### WORK ORDER
For this exercise, retype all the data exactly and exclude every image.

### MATERIAL PROVIDED
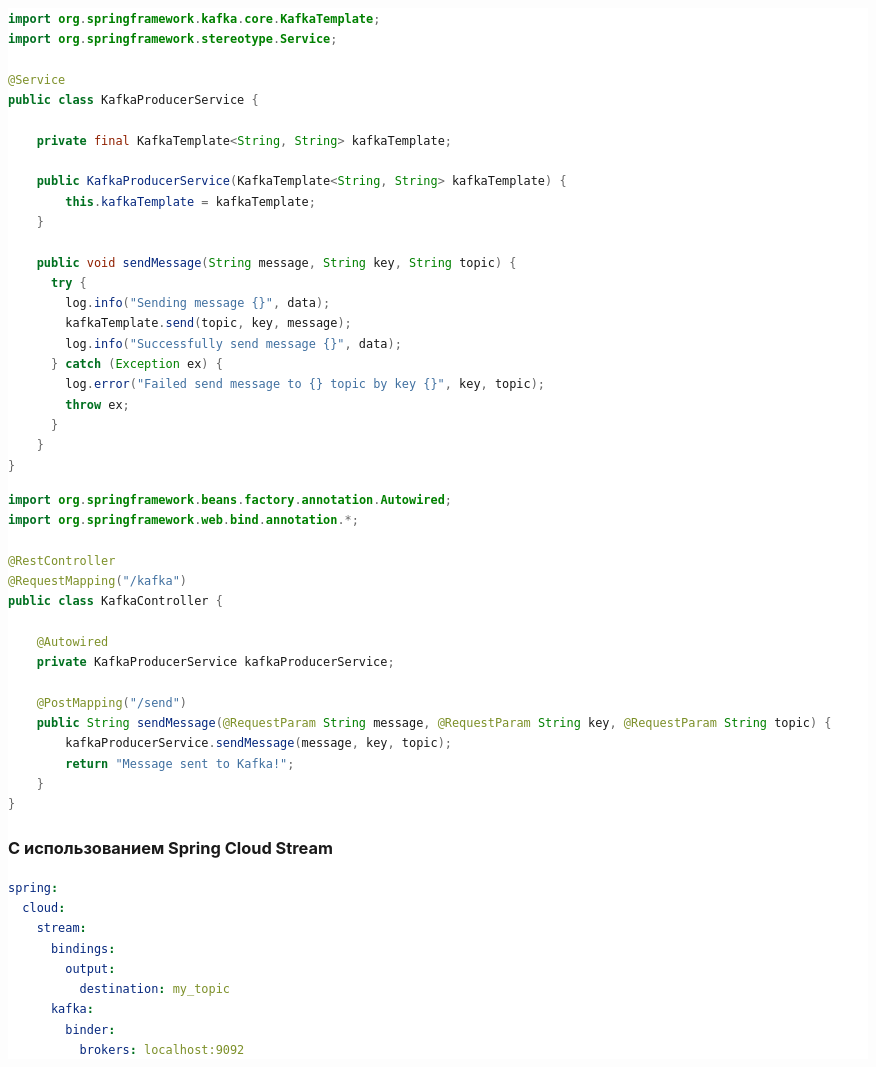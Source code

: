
 ```java
import org.springframework.kafka.core.KafkaTemplate;
import org.springframework.stereotype.Service;

@Service
public class KafkaProducerService {
    
    private final KafkaTemplate<String, String> kafkaTemplate;

    public KafkaProducerService(KafkaTemplate<String, String> kafkaTemplate) {
        this.kafkaTemplate = kafkaTemplate;
    }

    public void sendMessage(String message, String key, String topic) {
      try {
        log.info("Sending message {}", data);
        kafkaTemplate.send(topic, key, message);
        log.info("Successfully send message {}", data);
      } catch (Exception ex) {
        log.error("Failed send message to {} topic by key {}", key, topic);
        throw ex;
      }
    }
}
```

```java
import org.springframework.beans.factory.annotation.Autowired;
import org.springframework.web.bind.annotation.*;

@RestController
@RequestMapping("/kafka")
public class KafkaController {

    @Autowired
    private KafkaProducerService kafkaProducerService;

    @PostMapping("/send")
    public String sendMessage(@RequestParam String message, @RequestParam String key, @RequestParam String topic) {
        kafkaProducerService.sendMessage(message, key, topic);
        return "Message sent to Kafka!";
    }
}
```

### С использованием Spring Cloud Stream

```yaml
spring:
  cloud:
    stream:
      bindings:
        output:
          destination: my_topic
      kafka:
        binder:
          brokers: localhost:9092
```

### SOLUTION TO THIS TASK
Source code

:
 ```java
import org.springframework.kafka.core.KafkaTemplate;
import org.springframework.stereotype.Service;

@Service
public class KafkaProducerService {
    
    private final KafkaTemplate<String, String> kafkaTemplate;

    public KafkaProducerService(KafkaTemplate<String, String> kafkaTemplate) {
        this.kafkaTemplate = kafkaTemplate;
    }

    public void sendMessage(String message, String key, String topic) {
      try {
        log.info("Sending message {}", data);
        kafkaTemplate.send(topic, key, message);
        log.info("Successfully send message {}", data);
      } catch (Exception ex) {
        log.error("Failed send message to {} topic by key {}", key, topic);
        throw ex;
      }
    }
}
```

```java
import org.springframework.beans.factory.annotation.Autowired;
import org.springframework.web.bind.annotation.*;

@RestController
@RequestMapping("/kafka")
public class KafkaController {

    @Autowired
    private KafkaProducerService kafkaProducerService;

    @PostMapping("/send")
    public String sendMessage(@RequestParam String message, @RequestParam String key, @RequestParam String topic) {
        kafkaProducerService.sendMessage(message, key, topic);
        return "Message sent to Kafka!";
    }
}
```

### С использованием Spring Cloud Stream

```yaml
spring:
  cloud:
    stream:
      bindings:
        output:
          destination: my_topic
      kafka:
        binder:
          brokers: localhost:9092
```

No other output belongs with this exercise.